Exploration-Exploitation Dilemma

At each timestep the agent has to make the decision to either explore the environment or to exploit the current knowledge about the environment. The problem that the agent faces when deciding between the two options is the so called exploration-exploitation dilemma.

Info

The agent can either explore the environment or exploit the already accumulated knowledge. The exploration-exploitation dilemma describes the fact that the agent can not do both at the same time.

On the one hand the agent aims to get the highest sum of rewards that is achievable based on the current knowledge - it wants to exploit. On the other hand in order to find a sequence of actions which lead to a higher sum of rewards the agent needs to explore the environment. The dilemma is the fact that the agent can not do both at the same time. At each single step the agent either explores or exploits.

Exploration in Deterministic Environments

Info

Deterministic Environment: Given the same state of the environment and the same action by the agent the next state and the corresponding reward are always the same.

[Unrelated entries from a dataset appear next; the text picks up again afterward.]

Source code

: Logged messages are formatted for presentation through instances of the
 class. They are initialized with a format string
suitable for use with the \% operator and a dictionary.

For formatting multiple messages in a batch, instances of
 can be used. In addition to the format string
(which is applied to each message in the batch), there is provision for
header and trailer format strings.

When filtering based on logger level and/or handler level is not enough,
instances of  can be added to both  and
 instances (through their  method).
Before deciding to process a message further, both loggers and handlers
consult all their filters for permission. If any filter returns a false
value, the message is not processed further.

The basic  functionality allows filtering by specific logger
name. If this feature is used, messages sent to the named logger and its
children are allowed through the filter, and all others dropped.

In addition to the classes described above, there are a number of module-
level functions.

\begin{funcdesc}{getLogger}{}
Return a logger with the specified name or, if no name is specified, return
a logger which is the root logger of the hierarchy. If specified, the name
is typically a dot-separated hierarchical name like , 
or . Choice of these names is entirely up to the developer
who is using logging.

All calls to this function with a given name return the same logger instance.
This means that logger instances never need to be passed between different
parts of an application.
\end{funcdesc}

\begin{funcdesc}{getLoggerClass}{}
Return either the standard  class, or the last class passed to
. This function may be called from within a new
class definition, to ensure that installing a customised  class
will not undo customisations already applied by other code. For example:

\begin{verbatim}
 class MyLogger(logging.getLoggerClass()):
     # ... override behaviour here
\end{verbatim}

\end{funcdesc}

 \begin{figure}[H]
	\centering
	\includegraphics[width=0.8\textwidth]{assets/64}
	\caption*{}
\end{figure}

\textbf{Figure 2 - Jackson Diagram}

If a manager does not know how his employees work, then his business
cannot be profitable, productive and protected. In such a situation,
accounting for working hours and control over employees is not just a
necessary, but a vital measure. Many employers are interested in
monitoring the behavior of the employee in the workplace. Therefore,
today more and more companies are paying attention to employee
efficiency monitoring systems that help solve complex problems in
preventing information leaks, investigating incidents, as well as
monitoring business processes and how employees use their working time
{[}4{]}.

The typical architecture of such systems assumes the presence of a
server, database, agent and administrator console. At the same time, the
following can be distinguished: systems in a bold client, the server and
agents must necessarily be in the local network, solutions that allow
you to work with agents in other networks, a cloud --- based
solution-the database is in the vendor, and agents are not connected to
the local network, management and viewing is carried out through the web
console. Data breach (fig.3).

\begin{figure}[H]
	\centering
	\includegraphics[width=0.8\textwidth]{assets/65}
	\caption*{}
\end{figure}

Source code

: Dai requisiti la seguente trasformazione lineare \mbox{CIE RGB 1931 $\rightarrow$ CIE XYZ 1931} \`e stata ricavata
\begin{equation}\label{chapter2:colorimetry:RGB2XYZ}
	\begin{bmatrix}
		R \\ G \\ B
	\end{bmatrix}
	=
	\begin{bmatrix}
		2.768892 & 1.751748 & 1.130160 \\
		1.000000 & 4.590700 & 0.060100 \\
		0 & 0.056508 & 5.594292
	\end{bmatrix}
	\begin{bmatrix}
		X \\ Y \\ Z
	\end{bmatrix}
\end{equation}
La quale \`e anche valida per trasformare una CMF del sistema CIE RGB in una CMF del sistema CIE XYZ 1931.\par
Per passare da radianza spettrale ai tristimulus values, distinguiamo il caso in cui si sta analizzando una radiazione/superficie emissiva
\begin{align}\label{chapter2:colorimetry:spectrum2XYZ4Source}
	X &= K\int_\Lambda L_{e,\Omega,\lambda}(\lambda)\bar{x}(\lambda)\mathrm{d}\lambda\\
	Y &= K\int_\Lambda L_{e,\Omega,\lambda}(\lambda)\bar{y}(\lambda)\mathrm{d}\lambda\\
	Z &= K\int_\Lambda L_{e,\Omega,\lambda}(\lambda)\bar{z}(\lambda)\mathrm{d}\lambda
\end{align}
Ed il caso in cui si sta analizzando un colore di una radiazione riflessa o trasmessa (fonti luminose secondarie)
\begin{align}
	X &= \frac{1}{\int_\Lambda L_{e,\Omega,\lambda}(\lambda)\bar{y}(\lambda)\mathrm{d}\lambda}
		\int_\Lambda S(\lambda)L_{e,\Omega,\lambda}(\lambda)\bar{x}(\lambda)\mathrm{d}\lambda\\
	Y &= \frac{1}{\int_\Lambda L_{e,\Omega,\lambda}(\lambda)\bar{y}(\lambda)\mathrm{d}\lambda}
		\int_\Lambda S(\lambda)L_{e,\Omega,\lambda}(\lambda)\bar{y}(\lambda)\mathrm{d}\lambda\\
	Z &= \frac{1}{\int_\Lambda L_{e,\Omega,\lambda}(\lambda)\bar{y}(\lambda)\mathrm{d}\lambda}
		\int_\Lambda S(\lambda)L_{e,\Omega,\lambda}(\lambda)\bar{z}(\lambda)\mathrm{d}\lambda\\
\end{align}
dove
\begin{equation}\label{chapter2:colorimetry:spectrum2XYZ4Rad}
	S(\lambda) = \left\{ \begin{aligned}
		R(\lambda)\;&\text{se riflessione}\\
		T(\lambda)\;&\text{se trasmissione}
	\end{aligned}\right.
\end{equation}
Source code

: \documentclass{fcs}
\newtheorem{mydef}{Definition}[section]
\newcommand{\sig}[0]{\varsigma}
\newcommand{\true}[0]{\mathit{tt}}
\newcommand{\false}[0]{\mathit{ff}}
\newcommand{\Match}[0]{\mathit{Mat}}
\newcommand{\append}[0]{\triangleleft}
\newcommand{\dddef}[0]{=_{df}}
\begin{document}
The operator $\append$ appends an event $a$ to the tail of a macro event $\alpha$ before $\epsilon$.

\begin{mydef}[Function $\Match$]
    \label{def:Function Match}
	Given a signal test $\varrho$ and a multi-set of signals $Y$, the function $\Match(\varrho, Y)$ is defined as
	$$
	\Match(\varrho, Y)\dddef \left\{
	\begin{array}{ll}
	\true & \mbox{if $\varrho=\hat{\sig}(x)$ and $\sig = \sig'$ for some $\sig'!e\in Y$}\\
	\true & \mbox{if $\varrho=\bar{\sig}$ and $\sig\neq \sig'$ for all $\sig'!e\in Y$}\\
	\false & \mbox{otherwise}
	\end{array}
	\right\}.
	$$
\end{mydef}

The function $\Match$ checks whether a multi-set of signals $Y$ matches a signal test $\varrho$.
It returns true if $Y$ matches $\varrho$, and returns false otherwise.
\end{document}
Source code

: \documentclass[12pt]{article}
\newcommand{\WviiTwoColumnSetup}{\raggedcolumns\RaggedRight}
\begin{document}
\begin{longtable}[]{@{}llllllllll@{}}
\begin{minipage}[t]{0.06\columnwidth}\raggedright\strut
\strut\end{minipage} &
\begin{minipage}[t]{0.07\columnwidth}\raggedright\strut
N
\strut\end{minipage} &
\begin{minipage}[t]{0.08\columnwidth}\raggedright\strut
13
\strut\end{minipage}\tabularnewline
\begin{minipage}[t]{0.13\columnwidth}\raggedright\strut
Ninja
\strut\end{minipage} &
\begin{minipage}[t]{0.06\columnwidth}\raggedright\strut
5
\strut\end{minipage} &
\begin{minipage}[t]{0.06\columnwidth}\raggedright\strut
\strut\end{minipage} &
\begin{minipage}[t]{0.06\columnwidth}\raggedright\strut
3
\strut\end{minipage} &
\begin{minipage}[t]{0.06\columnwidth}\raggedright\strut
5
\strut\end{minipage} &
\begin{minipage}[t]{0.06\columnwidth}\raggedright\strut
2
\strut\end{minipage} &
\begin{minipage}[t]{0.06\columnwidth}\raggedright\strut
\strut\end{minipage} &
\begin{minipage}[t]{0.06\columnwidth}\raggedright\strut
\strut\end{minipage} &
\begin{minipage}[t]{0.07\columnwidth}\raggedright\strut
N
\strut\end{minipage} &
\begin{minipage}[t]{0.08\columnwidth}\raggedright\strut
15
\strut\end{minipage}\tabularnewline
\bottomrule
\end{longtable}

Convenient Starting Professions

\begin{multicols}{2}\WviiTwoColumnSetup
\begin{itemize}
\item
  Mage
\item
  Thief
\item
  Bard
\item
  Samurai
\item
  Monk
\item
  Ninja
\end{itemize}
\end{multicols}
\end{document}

The grid environment we covered so far was deterministic. We assumed that there is no uncertainty and given the same circumstances the outcome would be the same. For example whenever the agent chose the action to go right in the first state the environment transitioned in such a way that the circle moved actually move right. Each and every single time. Yet even in a deterministic environment the agent has to explore in order to find the optimal sequence of actions.

The grid world below shows an agent which has discovered the shortest route from the starting position to the goal position (triangle). At each timestep the agent earns a negative reward of -1. Once the agent reaches the goal, the environment gives a positive feedback of +1 reward and the game restarts. Generally the agent might keep taking the same path to reach the triangle, but if it kept exploring the environment it could discover that there is actually a big reward of +10 in the bottom right corner. The agent could pick up the reward first and then keep moving towards the goal. The high reward would make up for the additional few steps. In this deterministic example exploration would enable the agent to learn a strategy with a higher sum of rewards.

-1 -1 -1 -1 -1 -1 -1 -1 -1 -1 0 0 0 -1 -1 -1 -1 -1 -1 -1 1 -1 -1 -1 10

Exploration in Stochastic Environments

Info

Stochastic Environment: Given the same state of the environment and the same action by the agent, the next state and the corresponding reward are calculated using a probability distribution.

Most of the environments (or the real world for that matter) are not deterministic, they are stochastic. That means that the next state and reward are calculated based on a probability distribution. That means that given the same state and action, the next state and rewards are not going to be consistent.

As in the previous examples the agent above is already trained and tries to follow the shortest route. The grid world on the other hand represents a stochastic environment. The environment transitions into the desired state of the agent with the probability of 50%. With the probability of 50% the direction is chosen randomly (this might also include the desired direction). For an untrained agent this makes the job of finding the shortest route a lot more complex. The agent does not know exactly how the distribution of the environment looks like. Therefore the agent has to explore and to determine the path that leads to the highest sum of rewards in expectation.

Info

The goal of the agent is to maximize the expected sum of rewards.

In stochastic environments the agent has to maximize the expected sum of rewards. Intuitively speaking that means that the agent has to choose the strategy that would give him the largest sum of rewards if the agent played an infinite number of games.